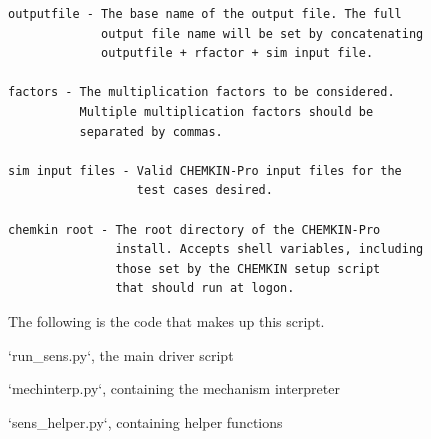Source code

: \documentclass[12pt, letterpaper, oneside, draft]{book}
\begin{document}
\begin{appendices}
\begin{singlespace}
{\begin{Verbatim}
outputfile - The base name of the output file. The full
             output file name will be set by concatenating
             outputfile + rfactor + sim input file.

factors - The multiplication factors to be considered.
          Multiple multiplication factors should be
          separated by commas.

sim input files - Valid CHEMKIN-Pro input files for the
                  test cases desired.

chemkin root - The root directory of the CHEMKIN-Pro
               install. Accepts shell variables, including
               those set by the CHEMKIN setup script
               that should run at logon.
\end{Verbatim}

The following is the code that makes up this script.

\cleardoublepage

{\Large `run\_sens.py`, the main driver script}


\cleardoublepage

{\Large `mechinterp.py`, containing the mechanism interpreter}


\cleardoublepage

{\Large `sens\_helper.py`, containing helper functions}

}
\end{singlespace}
\end{appendices}
\end{document}
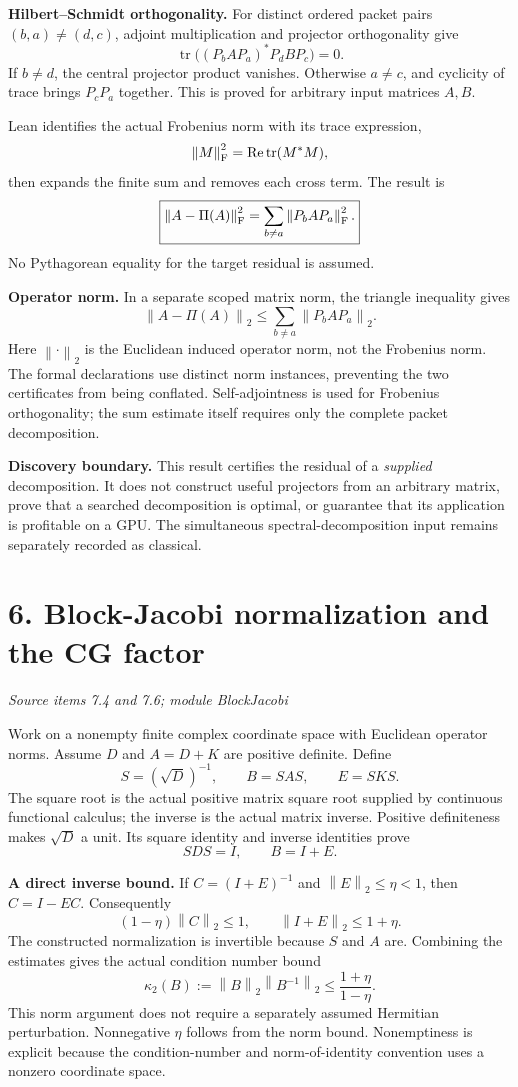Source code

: \documentclass[11pt]{article}
\newcommand{\pageheading}[2]{\section*{\color{ink}#1}\textit{#2}\par}
\newcommand{\norm}[1]{\left\lVert#1\right\rVert}
\begin{document}
\textbf{Hilbert--Schmidt orthogonality.} For distinct ordered packet pairs $(b,a)\ne(d,c)$, adjoint multiplication and projector orthogonality give
\[
\operatorname{tr}\bigl((P_bAP_a)^*P_dBP_c\bigr)=0.
\]
If $b\ne d$, the central projector product vanishes. Otherwise $a\ne c$, and cyclicity of trace brings $P_cP_a$ together. This is proved for arbitrary input matrices $A,B$.

Lean identifies the actual Frobenius norm with its trace expression,
\[
\norm{M}_{\rm F}^2=\operatorname{Re}\operatorname{tr}(M^*M),
\]
then expands the finite sum and removes each cross term. The result is
\[
\boxed{\norm{A-\Pi(A)}_{\rm F}^2
=\sum_{b\ne a}\norm{P_bAP_a}_{\rm F}^2.}
\]
No Pythagorean equality for the target residual is assumed.

\textbf{Operator norm.} In a separate scoped matrix norm, the triangle inequality gives
\[
\boxed{\norm{A-\Pi(A)}_2
\leq\sum_{b\ne a}\norm{P_bAP_a}_2.}
\]
Here $\norm{\cdot}_2$ is the Euclidean induced operator norm, not the Frobenius norm. The formal declarations use distinct norm instances, preventing the two certificates from being conflated. Self-adjointness is used for Frobenius orthogonality; the sum estimate itself requires only the complete packet decomposition.

\textbf{Discovery boundary.} This result certifies the residual of a \emph{supplied} decomposition. It does not construct useful projectors from an arbitrary matrix, prove that a searched decomposition is optimal, or guarantee that its application is profitable on a GPU. The simultaneous spectral-decomposition input remains separately recorded as classical.

\newpage
\pageheading{6. Block-Jacobi normalization and the CG factor}{Source items 7.4 and 7.6; module BlockJacobi}
Work on a nonempty finite complex coordinate space with Euclidean operator norms. Assume $D$ and $A=D+K$ are positive definite. Define
\[
S=(\sqrt D)^{-1},\qquad B=SAS,\qquad E=SKS.
\]
The square root is the actual positive matrix square root supplied by continuous functional calculus; the inverse is the actual matrix inverse. Positive definiteness makes $\sqrt D$ a unit. Its square identity and inverse identities prove
\[
SDS=I,\qquad B=I+E.
\]

\textbf{A direct inverse bound.} If $C=(I+E)^{-1}$ and $\norm E_2\leq\eta<1$, then $C=I-EC$. Consequently
\[
(1-\eta)\norm C_2\leq 1,
\qquad \norm{I+E}_2\leq 1+\eta.
\]
The constructed normalization is invertible because $S$ and $A$ are. Combining the estimates gives the actual condition number bound
\[
\boxed{\kappa_2(B):=\norm B_2\norm{B^{-1}}_2
\leq\frac{1+\eta}{1-\eta}.}
\]
This norm argument does not require a separately assumed Hermitian perturbation. Nonnegative $\eta$ follows from the norm bound. Nonemptiness is explicit because the condition-number and norm-of-identity convention uses a nonzero coordinate space.
\end{document}
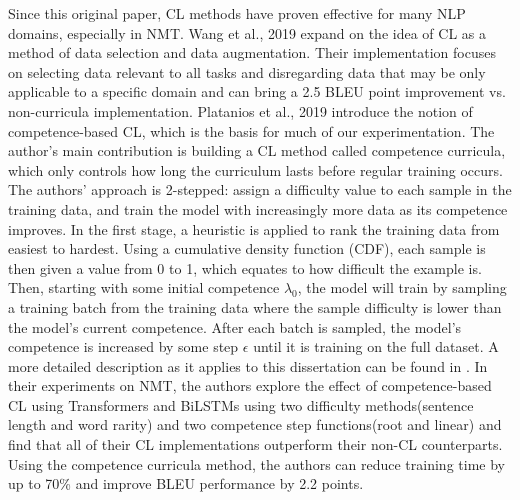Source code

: Since this original paper, CL methods have proven effective for many NLP domains, especially in NMT. Wang et al., 2019 \cite{Wang2019LearningAM} expand on the idea of CL as a method of data selection and data augmentation. Their implementation focuses on selecting data relevant to all tasks and disregarding data that may be only applicable to a specific domain and can bring a 2.5 BLEU point improvement vs. non-curricula implementation. Platanios et al., 2019 \cite{Platanios2019CompetencebasedCL} introduce the notion of competence-based CL, which is the basis for much of our experimentation. The author's main contribution is building a CL method called competence curricula, which only controls how long the curriculum lasts before regular training occurs. The authors' approach is 2-stepped: assign a difficulty value to each sample in the training data, and train the model with increasingly more data as its competence improves. In the first stage, a heuristic is applied to rank the training data from easiest to hardest. Using a cumulative density function (CDF), each sample is then given a value from 0 to 1, which equates to how difficult the example is. Then, starting with some initial competence $\lambda_0$, the model will train by sampling a training batch from the training data where the sample difficulty is lower than the model's current competence. After each batch is sampled, the model's competence is increased by some step $\epsilon$ until it is training on the full dataset. A more detailed description as it applies to this dissertation can be found in . In their experiments on NMT, the authors explore the effect of competence-based CL using Transformers and BiLSTMs using two difficulty methods(sentence length and word rarity) and two competence step functions(root and linear) and find that all of their CL implementations outperform their non-CL counterparts. Using the competence curricula method, the authors can reduce training time by up to 70\% and improve BLEU performance by 2.2 points. 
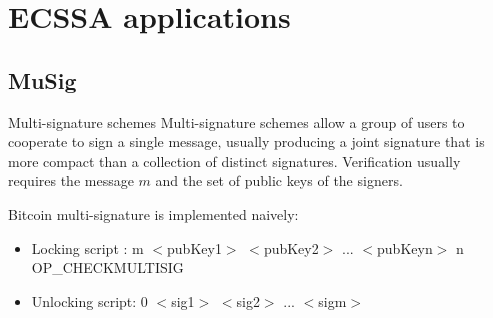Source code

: \documentclass[slidescentered]{beamer}
\begin{document}
	
	\section{ECSSA applications}
	
	\subsection{MuSig}
	\begin{frame}{Multi-signature schemes}
		Multi-signature schemes allow a group of users to cooperate to sign a single message, usually producing a joint signature that is more compact than a collection of distinct signatures. Verification usually requires the message $m$ and the set of public keys of the signers.
		
		\bigskip
		\noindent
		Bitcoin multi-signature is implemented naively:
		\pause
		\begin{itemize}
			\item<2 -> Locking script : m $<$pubKey1$>$ $<$pubKey2$>$ ... $<$pubKeyn$>$ \hphantom{em} \hphantom{em} \hphantom{em} \hphantom{ipsem}n
OP\_CHECKMULTISIG
			\item<3 -> Unlocking script: 0 $<$sig1$>$ $<$sig2$>$ ... $<$sigm$>$
		\end{itemize}
	\end{frame}
\end{document}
^^^^^^^^
**Exercise**
The answer is every line in the data where the word "decomposition" appears.

**Reply**
Here $\norm{\cdot}_2$ is the Euclidean induced operator norm, not the Frobenius norm. The formal declarations use distinct norm instances, preventing the two certificates from being conflated. Self-adjointness is used for Frobenius orthogonality; the sum estimate itself requires only the complete packet decomposition.
\textbf{Discovery boundary.} This result certifies the residual of a \emph{supplied} decomposition. It does not construct useful projectors from an arbitrary matrix, prove that a searched decomposition is optimal, or guarantee that its application is profitable on a GPU. The simultaneous spectral-decomposition input remains separately recorded as classical.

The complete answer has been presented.